Dataset records —
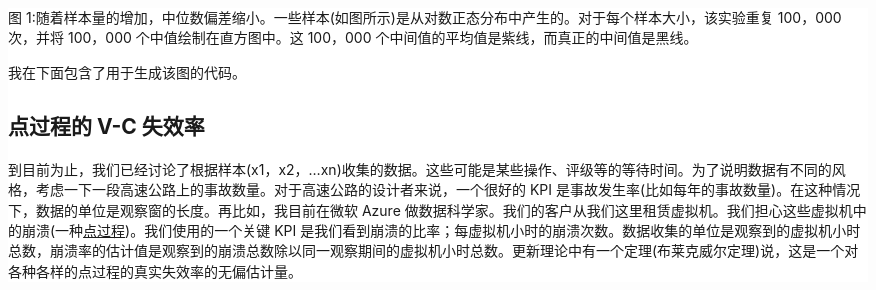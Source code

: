图 1:随着样本量的增加，中位数偏差缩小。一些样本(如图所示)是从对数正态分布中产生的。对于每个样本大小，该实验重复 100，000 次，并将 100，000 个中值绘制在直方图中。这 100，000 个中间值的平均值是紫线，而真正的中间值是黑线。

我在下面包含了用于生成该图的代码。

## 点过程的 V-C 失效率

到目前为止，我们已经讨论了根据样本(x1，x2，…xn)收集的数据。这些可能是某些操作、评级等的等待时间。为了说明数据有不同的风格，考虑一下一段高速公路上的事故数量。对于高速公路的设计者来说，一个很好的 KPI 是事故发生率(比如每年的事故数量)。在这种情况下，数据的单位是观察窗的长度。再比如，我目前在微软 Azure 做数据科学家。我们的客户从我们这里租赁虚拟机。我们担心这些虚拟机中的崩溃(一种[点过程](https://en.wikipedia.org/wiki/Point_process))。我们使用的一个关键 KPI 是我们看到崩溃的比率；每虚拟机小时的崩溃次数。数据收集的单位是观察到的虚拟机小时总数，崩溃率的估计值是观察到的崩溃总数除以同一观察期间的虚拟机小时总数。更新理论中有一个定理(布莱克威尔定理)说，这是一个对各种各样的点过程的真实失效率的无偏估计量。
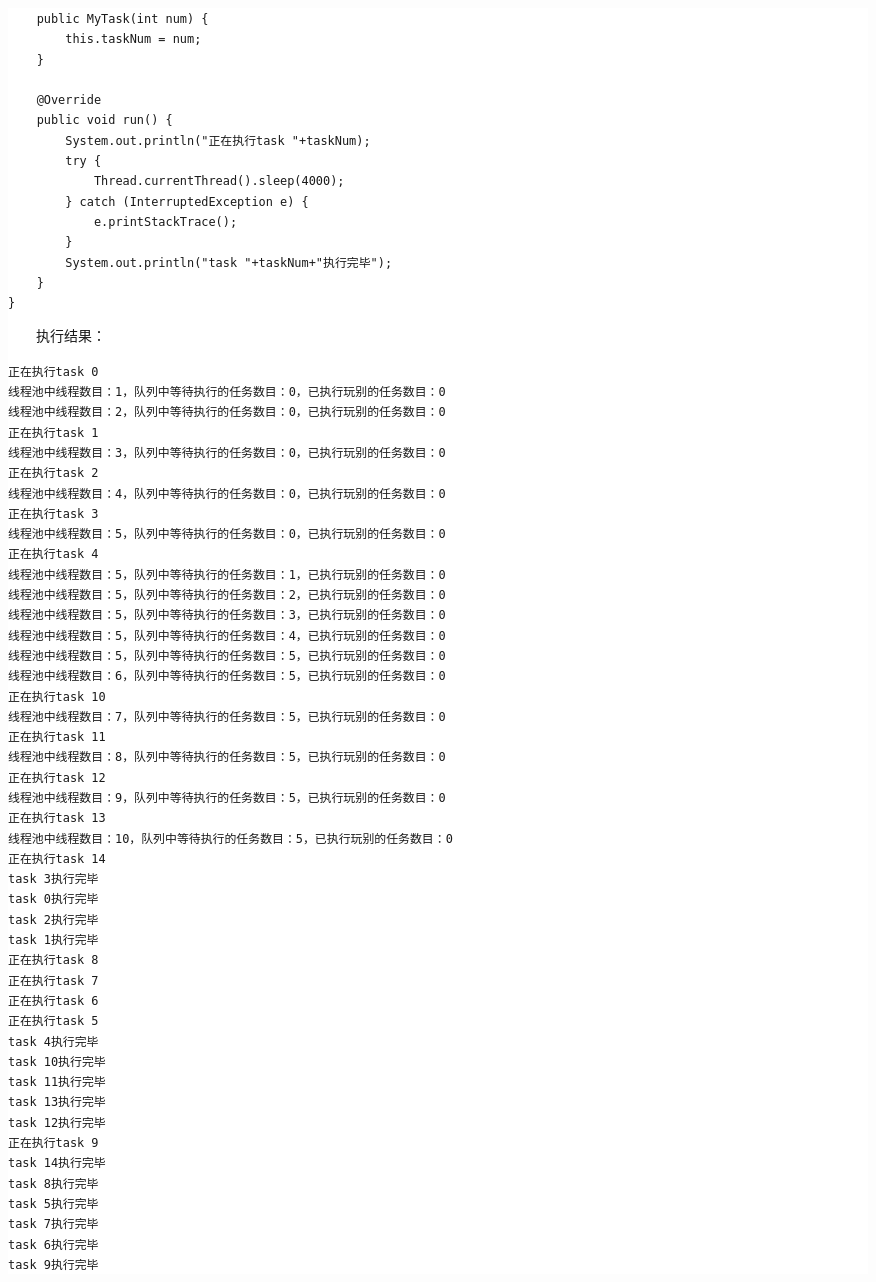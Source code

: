 		public MyTask(int num) {
			this.taskNum = num;
		}
		
		@Override
		public void run() {
			System.out.println("正在执行task "+taskNum);
			try {
				Thread.currentThread().sleep(4000);
			} catch (InterruptedException e) {
				e.printStackTrace();
			}
			System.out.println("task "+taskNum+"执行完毕");
		}
	}
	
 　　执行结果：


	正在执行task 0
	线程池中线程数目：1，队列中等待执行的任务数目：0，已执行玩别的任务数目：0
	线程池中线程数目：2，队列中等待执行的任务数目：0，已执行玩别的任务数目：0
	正在执行task 1
	线程池中线程数目：3，队列中等待执行的任务数目：0，已执行玩别的任务数目：0
	正在执行task 2
	线程池中线程数目：4，队列中等待执行的任务数目：0，已执行玩别的任务数目：0
	正在执行task 3
	线程池中线程数目：5，队列中等待执行的任务数目：0，已执行玩别的任务数目：0
	正在执行task 4
	线程池中线程数目：5，队列中等待执行的任务数目：1，已执行玩别的任务数目：0
	线程池中线程数目：5，队列中等待执行的任务数目：2，已执行玩别的任务数目：0
	线程池中线程数目：5，队列中等待执行的任务数目：3，已执行玩别的任务数目：0
	线程池中线程数目：5，队列中等待执行的任务数目：4，已执行玩别的任务数目：0
	线程池中线程数目：5，队列中等待执行的任务数目：5，已执行玩别的任务数目：0
	线程池中线程数目：6，队列中等待执行的任务数目：5，已执行玩别的任务数目：0
	正在执行task 10
	线程池中线程数目：7，队列中等待执行的任务数目：5，已执行玩别的任务数目：0
	正在执行task 11
	线程池中线程数目：8，队列中等待执行的任务数目：5，已执行玩别的任务数目：0
	正在执行task 12
	线程池中线程数目：9，队列中等待执行的任务数目：5，已执行玩别的任务数目：0
	正在执行task 13
	线程池中线程数目：10，队列中等待执行的任务数目：5，已执行玩别的任务数目：0
	正在执行task 14
	task 3执行完毕
	task 0执行完毕
	task 2执行完毕
	task 1执行完毕
	正在执行task 8
	正在执行task 7
	正在执行task 6
	正在执行task 5
	task 4执行完毕
	task 10执行完毕
	task 11执行完毕
	task 13执行完毕
	task 12执行完毕
	正在执行task 9
	task 14执行完毕
	task 8执行完毕
	task 5执行完毕
	task 7执行完毕
	task 6执行完毕
	task 9执行完毕
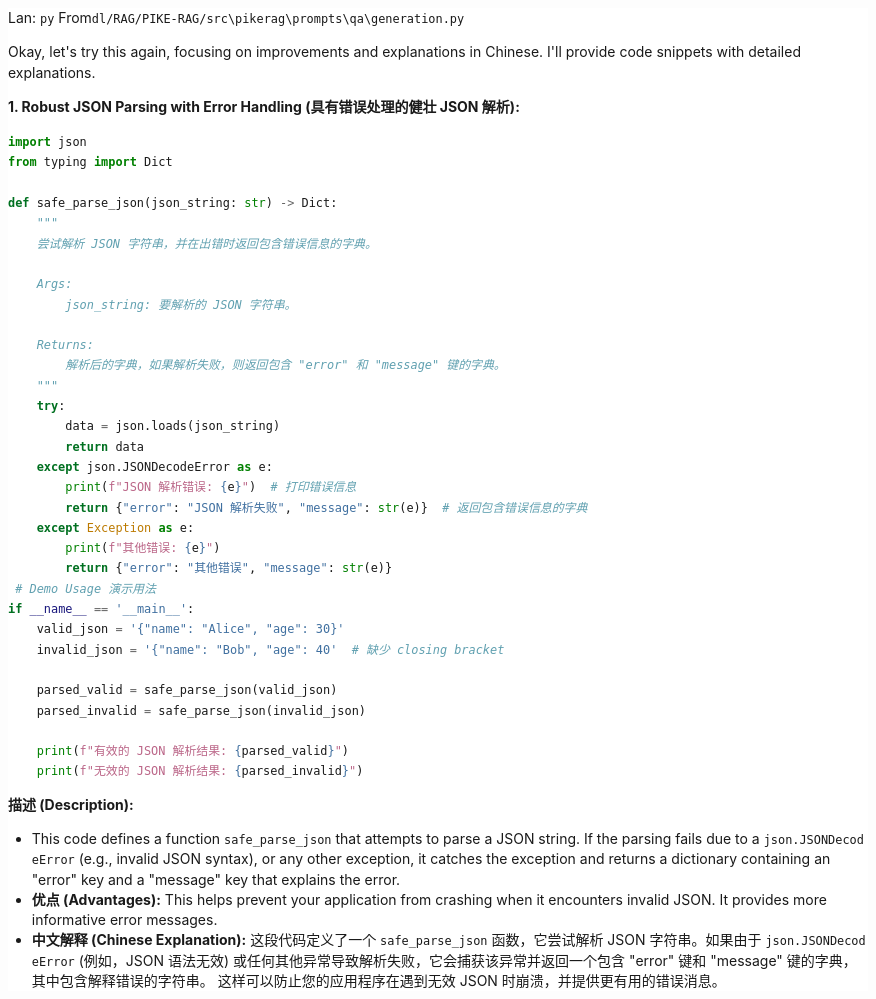 Lan: `py` From`dl/RAG/PIKE-RAG/src\pikerag\prompts\qa\generation.py`

Okay, let's try this again, focusing on improvements and explanations in Chinese.  I'll provide code snippets with detailed explanations.

**1.  Robust JSON Parsing with Error Handling (具有错误处理的健壮 JSON 解析):**

   ```python
   import json
   from typing import Dict

   def safe_parse_json(json_string: str) -> Dict:
       """
       尝试解析 JSON 字符串，并在出错时返回包含错误信息的字典。

       Args:
           json_string: 要解析的 JSON 字符串。

       Returns:
           解析后的字典，如果解析失败，则返回包含 "error" 和 "message" 键的字典。
       """
       try:
           data = json.loads(json_string)
           return data
       except json.JSONDecodeError as e:
           print(f"JSON 解析错误: {e}")  # 打印错误信息
           return {"error": "JSON 解析失败", "message": str(e)}  # 返回包含错误信息的字典
       except Exception as e:
           print(f"其他错误: {e}")
           return {"error": "其他错误", "message": str(e)}
    # Demo Usage 演示用法
   if __name__ == '__main__':
       valid_json = '{"name": "Alice", "age": 30}'
       invalid_json = '{"name": "Bob", "age": 40'  # 缺少 closing bracket

       parsed_valid = safe_parse_json(valid_json)
       parsed_invalid = safe_parse_json(invalid_json)

       print(f"有效的 JSON 解析结果: {parsed_valid}")
       print(f"无效的 JSON 解析结果: {parsed_invalid}")

   ```

   **描述 (Description):**

   *   This code defines a function `safe_parse_json` that attempts to parse a JSON string.  If the parsing fails due to a `json.JSONDecodeError` (e.g., invalid JSON syntax), or any other exception, it catches the exception and returns a dictionary containing an "error" key and a "message" key that explains the error.
   *   **优点 (Advantages):** This helps prevent your application from crashing when it encounters invalid JSON.  It provides more informative error messages.
   *   **中文解释 (Chinese Explanation):**  这段代码定义了一个 `safe_parse_json` 函数，它尝试解析 JSON 字符串。如果由于 `json.JSONDecodeError` (例如，JSON 语法无效) 或任何其他异常导致解析失败，它会捕获该异常并返回一个包含 "error" 键和 "message" 键的字典，其中包含解释错误的字符串。 这样可以防止您的应用程序在遇到无效 JSON 时崩溃，并提供更有用的错误消息。
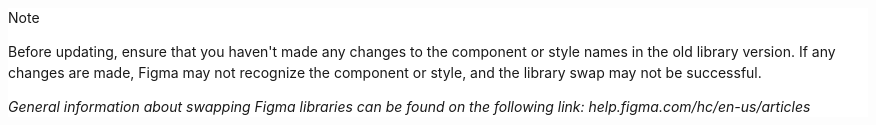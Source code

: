 
> [!Note]
> Before updating, ensure that you haven't made any changes to the component or style names in the old library version. If any changes are made, Figma may not recognize the component or style, and the library swap may not be successful.

*General information about swapping Figma libraries can be found on the following link: 
help.figma.com/hc/en-us/articles*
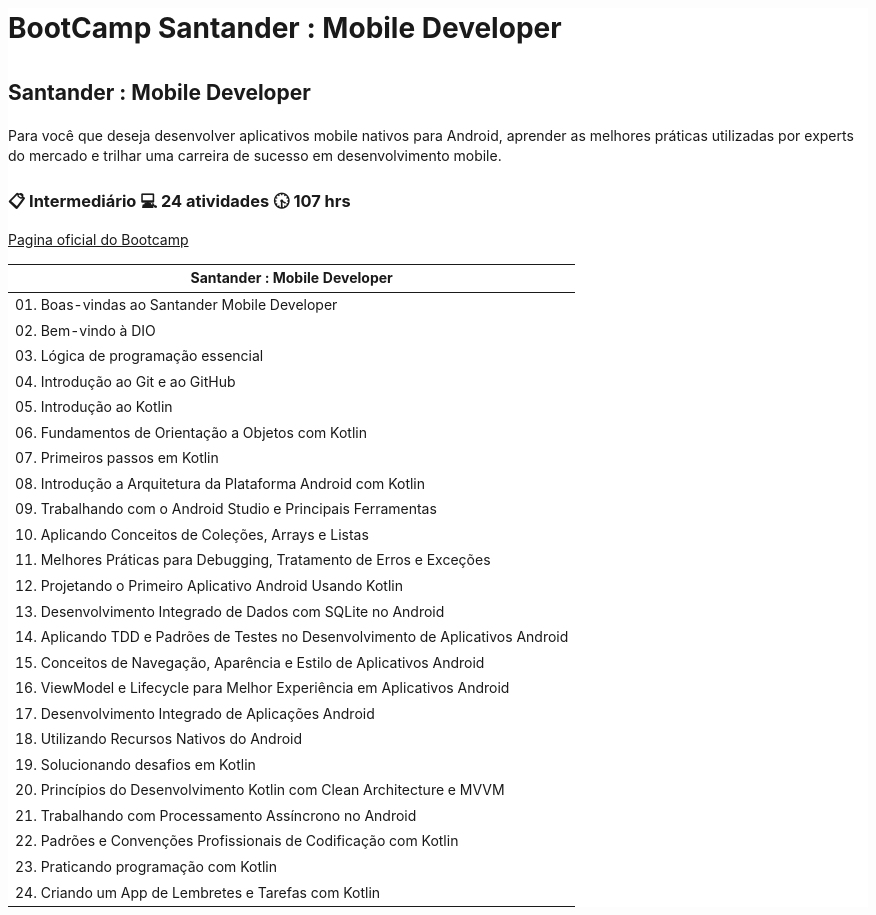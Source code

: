 # BootCamp Santander : Mobile Developer

## Santander : Mobile Developer

Para você que deseja desenvolver aplicativos mobile nativos para Android, aprender as melhores práticas utilizadas por experts do mercado e trilhar uma carreira de sucesso em desenvolvimento mobile.

### :clipboard: Intermediário  :computer: 24 atividades  :clock430: 107 hrs

[Pagina oficial do Bootcamp](https://web.dio.me/track/santander-mobile-developer?tab=path)

| Santander : Mobile Developer                  |
|-------------------------------------|
| 01. Boas-vindas ao Santander Mobile Developer  |
| 02. Bem-vindo à DIO |
| 03. Lógica de programação essencial |
| 04. Introdução ao Git e ao GitHub |
| 05. Introdução ao Kotlin |
| 06. Fundamentos de Orientação a Objetos com Kotlin |
| 07. Primeiros passos em Kotlin |
| 08. Introdução a Arquitetura da Plataforma Android com Kotlin |
| 09. Trabalhando com o Android Studio e Principais Ferramentas |
| 10. Aplicando Conceitos de Coleções, Arrays e Listas |
| 11. Melhores Práticas para Debugging, Tratamento de Erros e Exceções |
| 12. Projetando o Primeiro Aplicativo Android Usando Kotlin |
| 13. Desenvolvimento Integrado de Dados com SQLite no Android |
| 14. Aplicando TDD e Padrões de Testes no Desenvolvimento de Aplicativos Android |
| 15. Conceitos de Navegação, Aparência e Estilo de Aplicativos Android |
| 16. ViewModel e Lifecycle para Melhor Experiência em Aplicativos Android |
| 17. Desenvolvimento Integrado de Aplicações Android |
| 18. Utilizando Recursos Nativos do Android |
| 19. Solucionando desafios em Kotlin |
| 20. Princípios do Desenvolvimento Kotlin com Clean Architecture e MVVM |
| 21. Trabalhando com Processamento Assíncrono no Android |
| 22. Padrões e Convenções Profissionais de Codificação com Kotlin |
| 23. Praticando programação com Kotlin |
| 24. Criando um App de Lembretes e Tarefas com Kotlin |
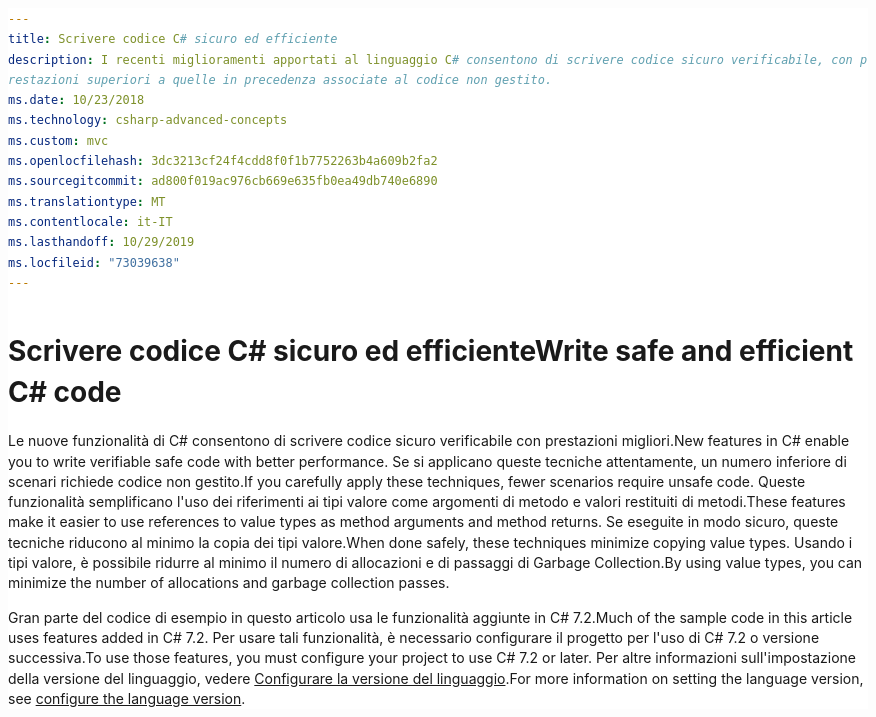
```yaml
---
title: Scrivere codice C# sicuro ed efficiente
description: I recenti miglioramenti apportati al linguaggio C# consentono di scrivere codice sicuro verificabile, con prestazioni superiori a quelle in precedenza associate al codice non gestito.
ms.date: 10/23/2018
ms.technology: csharp-advanced-concepts
ms.custom: mvc
ms.openlocfilehash: 3dc3213cf24f4cdd8f0f1b7752263b4a609b2fa2
ms.sourcegitcommit: ad800f019ac976cb669e635fb0ea49db740e6890
ms.translationtype: MT
ms.contentlocale: it-IT
ms.lasthandoff: 10/29/2019
ms.locfileid: "73039638"
---
```

# <a name="write-safe-and-efficient-c-code"></a><span data-ttu-id="11235-103">Scrivere codice C# sicuro ed efficiente</span><span class="sxs-lookup"><span data-stu-id="11235-103">Write safe and efficient C# code</span></span>

<span data-ttu-id="11235-104">Le nuove funzionalità di C# consentono di scrivere codice sicuro verificabile con prestazioni migliori.</span><span class="sxs-lookup"><span data-stu-id="11235-104">New features in C# enable you to write verifiable safe code with better performance.</span></span> <span data-ttu-id="11235-105">Se si applicano queste tecniche attentamente, un numero inferiore di scenari richiede codice non gestito.</span><span class="sxs-lookup"><span data-stu-id="11235-105">If you carefully apply these techniques, fewer scenarios require unsafe code.</span></span> <span data-ttu-id="11235-106">Queste funzionalità semplificano l'uso dei riferimenti ai tipi valore come argomenti di metodo e valori restituiti di metodi.</span><span class="sxs-lookup"><span data-stu-id="11235-106">These features make it easier to use references to value types as method arguments and method returns.</span></span> <span data-ttu-id="11235-107">Se eseguite in modo sicuro, queste tecniche riducono al minimo la copia dei tipi valore.</span><span class="sxs-lookup"><span data-stu-id="11235-107">When done safely, these techniques minimize copying value types.</span></span> <span data-ttu-id="11235-108">Usando i tipi valore, è possibile ridurre al minimo il numero di allocazioni e di passaggi di Garbage Collection.</span><span class="sxs-lookup"><span data-stu-id="11235-108">By using value types, you can minimize the number of allocations and garbage collection passes.</span></span>

<span data-ttu-id="11235-109">Gran parte del codice di esempio in questo articolo usa le funzionalità aggiunte in C# 7.2.</span><span class="sxs-lookup"><span data-stu-id="11235-109">Much of the sample code in this article uses features added in C# 7.2.</span></span> <span data-ttu-id="11235-110">Per usare tali funzionalità, è necessario configurare il progetto per l'uso di C# 7.2 o versione successiva.</span><span class="sxs-lookup"><span data-stu-id="11235-110">To use those features, you must configure your project to use C# 7.2 or later.</span></span> <span data-ttu-id="11235-111">Per altre informazioni sull'impostazione della versione del linguaggio, vedere [Configurare la versione del linguaggio](language-reference/configure-language-version.md).</span><span class="sxs-lookup"><span data-stu-id="11235-111">For more information on setting the language version, see [configure the language version](language-reference/configure-language-version.md).</span></span>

Work required —
What you give back must be exactly the lines from the opening line of the entries through the line holding "线程池中线程数目：1，队列中等待执行的任务数目：0，已执行玩别的任务数目：0", with no pictures.

Reply —
Source code

:图 1:随着样本量的增加，中位数偏差缩小。一些样本(如图所示)是从对数正态分布中产生的。对于每个样本大小，该实验重复 100，000 次，并将 100，000 个中值绘制在直方图中。这 100，000 个中间值的平均值是紫线，而真正的中间值是黑线。

我在下面包含了用于生成该图的代码。

## 点过程的 V-C 失效率

到目前为止，我们已经讨论了根据样本(x1，x2，…xn)收集的数据。这些可能是某些操作、评级等的等待时间。为了说明数据有不同的风格，考虑一下一段高速公路上的事故数量。对于高速公路的设计者来说，一个很好的 KPI 是事故发生率(比如每年的事故数量)。在这种情况下，数据的单位是观察窗的长度。再比如，我目前在微软 Azure 做数据科学家。我们的客户从我们这里租赁虚拟机。我们担心这些虚拟机中的崩溃(一种[点过程](https://en.wikipedia.org/wiki/Point_process))。我们使用的一个关键 KPI 是我们看到崩溃的比率；每虚拟机小时的崩溃次数。数据收集的单位是观察到的虚拟机小时总数，崩溃率的估计值是观察到的崩溃总数除以同一观察期间的虚拟机小时总数。更新理论中有一个定理(布莱克威尔定理)说，这是一个对各种各样的点过程的真实失效率的无偏估计量。
Source code

: 		public MyTask(int num) {
			this.taskNum = num;
		}
		
		@Override
		public void run() {
			System.out.println("正在执行task "+taskNum);
			try {
				Thread.currentThread().sleep(4000);
			} catch (InterruptedException e) {
				e.printStackTrace();
			}
			System.out.println("task "+taskNum+"执行完毕");
		}
	}
	
 　　执行结果：


	正在执行task 0
	线程池中线程数目：1，队列中等待执行的任务数目：0，已执行玩别的任务数目：0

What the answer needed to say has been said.